Would you retype the whole listing verbatim, keeping pictures out of it?
☆ ☆ ☆ ☆ ☆ ☆ ☆
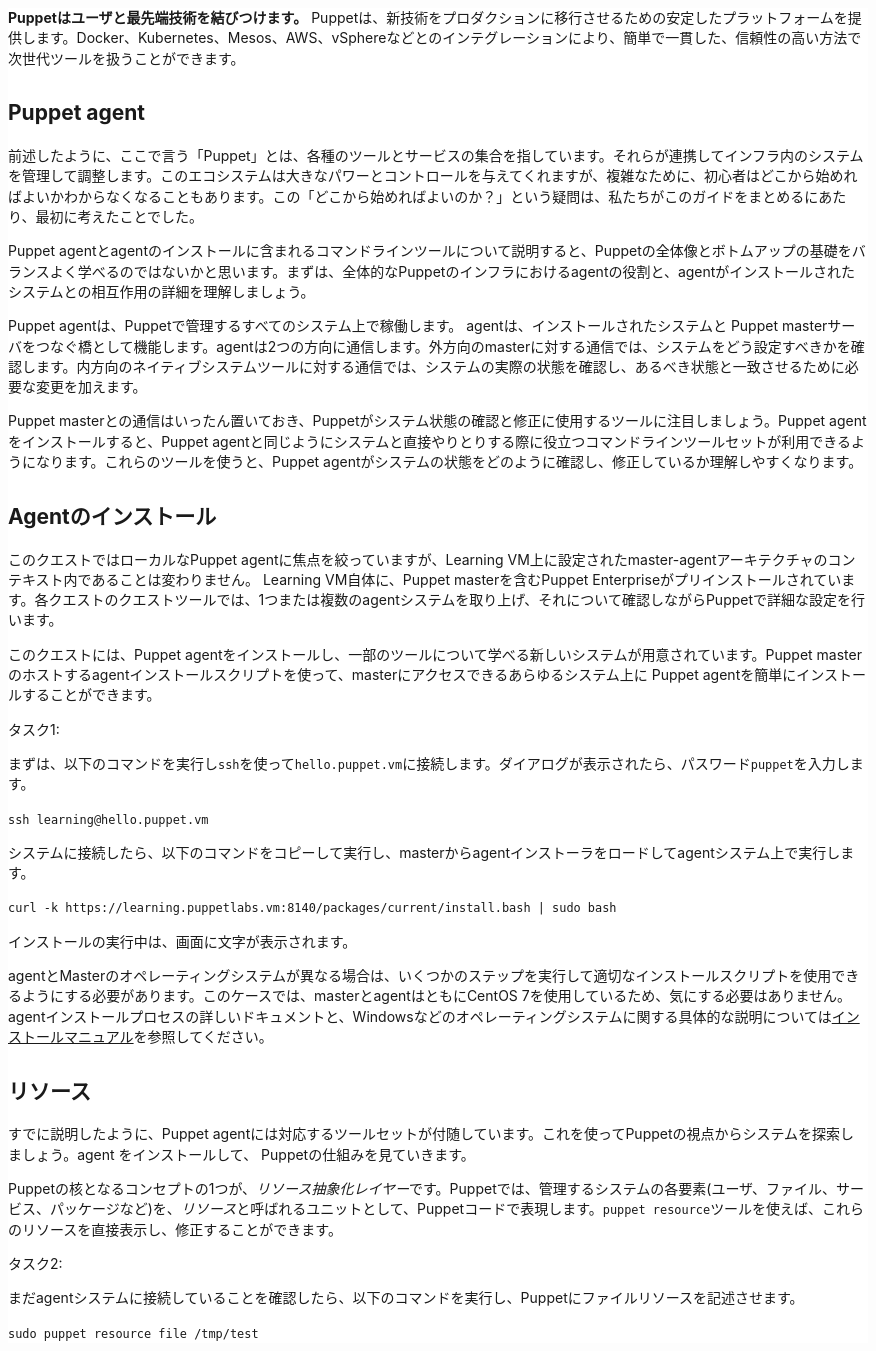 **Puppetはユーザと最先端技術を結びつけます。** Puppetは、新技術をプロダクションに移行させるための安定したプラットフォームを提供します。Docker、Kubernetes、Mesos、AWS、vSphereなどとのインテグレーションにより、簡単で一貫した、信頼性の高い方法で次世代ツールを扱うことができます。

## Puppet agent

前述したように、ここで言う「Puppet」とは、各種のツールとサービスの集合を指しています。それらが連携してインフラ内のシステムを管理して調整します。このエコシステムは大きなパワーとコントロールを与えてくれますが、複雑なために、初心者はどこから始めればよいかわからなくなることもあります。この「どこから始めればよいのか？」という疑問は、私たちがこのガイドをまとめるにあたり、最初に考えたことでした。

Puppet agentとagentのインストールに含まれるコマンドラインツールについて説明すると、Puppetの全体像とボトムアップの基礎をバランスよく学べるのではないかと思います。まずは、全体的なPuppetのインフラにおけるagentの役割と、agentがインストールされたシステムとの相互作用の詳細を理解しましょう。

Puppet agentは、Puppetで管理するすべてのシステム上で稼働します。 agentは、インストールされたシステムと Puppet masterサーバをつなぐ橋として機能します。agentは2つの方向に通信します。外方向のmasterに対する通信では、システムをどう設定すべきかを確認します。内方向のネイティブシステムツールに対する通信では、システムの実際の状態を確認し、あるべき状態と一致させるために必要な変更を加えます。 

Puppet masterとの通信はいったん置いておき、Puppetがシステム状態の確認と修正に使用するツールに注目しましょう。Puppet agentをインストールすると、Puppet agentと同じようにシステムと直接やりとりする際に役立つコマンドラインツールセットが利用できるようになります。これらのツールを使うと、Puppet agentがシステムの状態をどのように確認し、修正しているか理解しやすくなります。

## Agentのインストール

このクエストではローカルなPuppet agentに焦点を絞っていますが、Learning VM上に設定されたmaster-agentアーキテクチャのコンテキスト内であることは変わりません。 Learning VM自体に、Puppet masterを含むPuppet Enterpriseがプリインストールされています。各クエストのクエストツールでは、1つまたは複数のagentシステムを取り上げ、それについて確認しながらPuppetで詳細な設定を行います。

このクエストには、Puppet agentをインストールし、一部のツールについて学べる新しいシステムが用意されています。Puppet masterのホストするagentインストールスクリプトを使って、masterにアクセスできるあらゆるシステム上に Puppet agentを簡単にインストールすることができます。

<div class = "lvm-task-number"><p>タスク1:</p></div>

まずは、以下のコマンドを実行し`ssh`を使って`hello.puppet.vm`に接続します。ダイアログが表示されたら、パスワード`puppet`を入力します。

    ssh learning@hello.puppet.vm

システムに接続したら、以下のコマンドをコピーして実行し、masterからagentインストーラをロードしてagentシステム上で実行します。

    curl -k https://learning.puppetlabs.vm:8140/packages/current/install.bash | sudo bash

インストールの実行中は、画面に文字が表示されます。

agentとMasterのオペレーティングシステムが異なる場合は、いくつかのステップを実行して適切なインストールスクリプトを使用できるようにする必要があります。このケースでは、masterとagentはともにCentOS 7を使用しているため、気にする必要はありません。agentインストールプロセスの詳しいドキュメントと、Windowsなどのオペレーティングシステムに関する具体的な説明については[インストールマニュアル](https://docs.puppet.com/pe/latest/install_agents.html)を参照してください。

## リソース

すでに説明したように、Puppet agentには対応するツールセットが付随しています。これを使ってPuppetの視点からシステムを探索しましょう。agent をインストールして、 Puppetの仕組みを見ていきます。

Puppetの核となるコンセプトの1つが、*リソース抽象化レイヤー*です。Puppetでは、管理するシステムの各要素(ユーザ、ファイル、サービス、パッケージなど)を、*リソース*と呼ばれるユニットとして、Puppetコードで表現します。`puppet resource`ツールを使えば、これらのリソースを直接表示し、修正することができます。

<div class = "lvm-task-number"><p>タスク2:</p></div>

まだagentシステムに接続していることを確認したら、以下のコマンドを実行し、Puppetにファイルリソースを記述させます。

    sudo puppet resource file /tmp/test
☆ ☆ ☆ ☆ ☆ ☆ ☆
-- Result for this task --
 **Puppetはユーザと最先端技術を結びつけます。** Puppetは、新技術をプロダクションに移行させるための安定したプラットフォームを提供します。Docker、Kubernetes、Mesos、AWS、vSphereなどとのインテグレーションにより、簡単で一貫した、信頼性の高い方法で次世代ツールを扱うことができます。

## Puppet agent

前述したように、ここで言う「Puppet」とは、各種のツールとサービスの集合を指しています。それらが連携してインフラ内のシステムを管理して調整します。このエコシステムは大きなパワーとコントロールを与えてくれますが、複雑なために、初心者はどこから始めればよいかわからなくなることもあります。この「どこから始めればよいのか？」という疑問は、私たちがこのガイドをまとめるにあたり、最初に考えたことでした。

Puppet agentとagentのインストールに含まれるコマンドラインツールについて説明すると、Puppetの全体像とボトムアップの基礎をバランスよく学べるのではないかと思います。まずは、全体的なPuppetのインフラにおけるagentの役割と、agentがインストールされたシステムとの相互作用の詳細を理解しましょう。

Puppet agentは、Puppetで管理するすべてのシステム上で稼働します。 agentは、インストールされたシステムと Puppet masterサーバをつなぐ橋として機能します。agentは2つの方向に通信します。外方向のmasterに対する通信では、システムをどう設定すべきかを確認します。内方向のネイティブシステムツールに対する通信では、システムの実際の状態を確認し、あるべき状態と一致させるために必要な変更を加えます。 

Puppet masterとの通信はいったん置いておき、Puppetがシステム状態の確認と修正に使用するツールに注目しましょう。Puppet agentをインストールすると、Puppet agentと同じようにシステムと直接やりとりする際に役立つコマンドラインツールセットが利用できるようになります。これらのツールを使うと、Puppet agentがシステムの状態をどのように確認し、修正しているか理解しやすくなります。

## Agentのインストール

このクエストではローカルなPuppet agentに焦点を絞っていますが、Learning VM上に設定されたmaster-agentアーキテクチャのコンテキスト内であることは変わりません。 Learning VM自体に、Puppet masterを含むPuppet Enterpriseがプリインストールされています。各クエストのクエストツールでは、1つまたは複数のagentシステムを取り上げ、それについて確認しながらPuppetで詳細な設定を行います。

このクエストには、Puppet agentをインストールし、一部のツールについて学べる新しいシステムが用意されています。Puppet masterのホストするagentインストールスクリプトを使って、masterにアクセスできるあらゆるシステム上に Puppet agentを簡単にインストールすることができます。

<div class = "lvm-task-number"><p>タスク1:</p></div>

まずは、以下のコマンドを実行し`ssh`を使って`hello.puppet.vm`に接続します。ダイアログが表示されたら、パスワード`puppet`を入力します。

    ssh learning@hello.puppet.vm

システムに接続したら、以下のコマンドをコピーして実行し、masterからagentインストーラをロードしてagentシステム上で実行します。

    curl -k https://learning.puppetlabs.vm:8140/packages/current/install.bash | sudo bash

インストールの実行中は、画面に文字が表示されます。

agentとMasterのオペレーティングシステムが異なる場合は、いくつかのステップを実行して適切なインストールスクリプトを使用できるようにする必要があります。このケースでは、masterとagentはともにCentOS 7を使用しているため、気にする必要はありません。agentインストールプロセスの詳しいドキュメントと、Windowsなどのオペレーティングシステムに関する具体的な説明については[インストールマニュアル](https://docs.puppet.com/pe/latest/install_agents.html)を参照してください。

## リソース

すでに説明したように、Puppet agentには対応するツールセットが付随しています。これを使ってPuppetの視点からシステムを探索しましょう。agent をインストールして、 Puppetの仕組みを見ていきます。

Puppetの核となるコンセプトの1つが、*リソース抽象化レイヤー*です。Puppetでは、管理するシステムの各要素(ユーザ、ファイル、サービス、パッケージなど)を、*リソース*と呼ばれるユニットとして、Puppetコードで表現します。`puppet resource`ツールを使えば、これらのリソースを直接表示し、修正することができます。

<div class = "lvm-task-number"><p>タスク2:</p></div>

まだagentシステムに接続していることを確認したら、以下のコマンドを実行し、Puppetにファイルリソースを記述させます。

    sudo puppet resource file /tmp/test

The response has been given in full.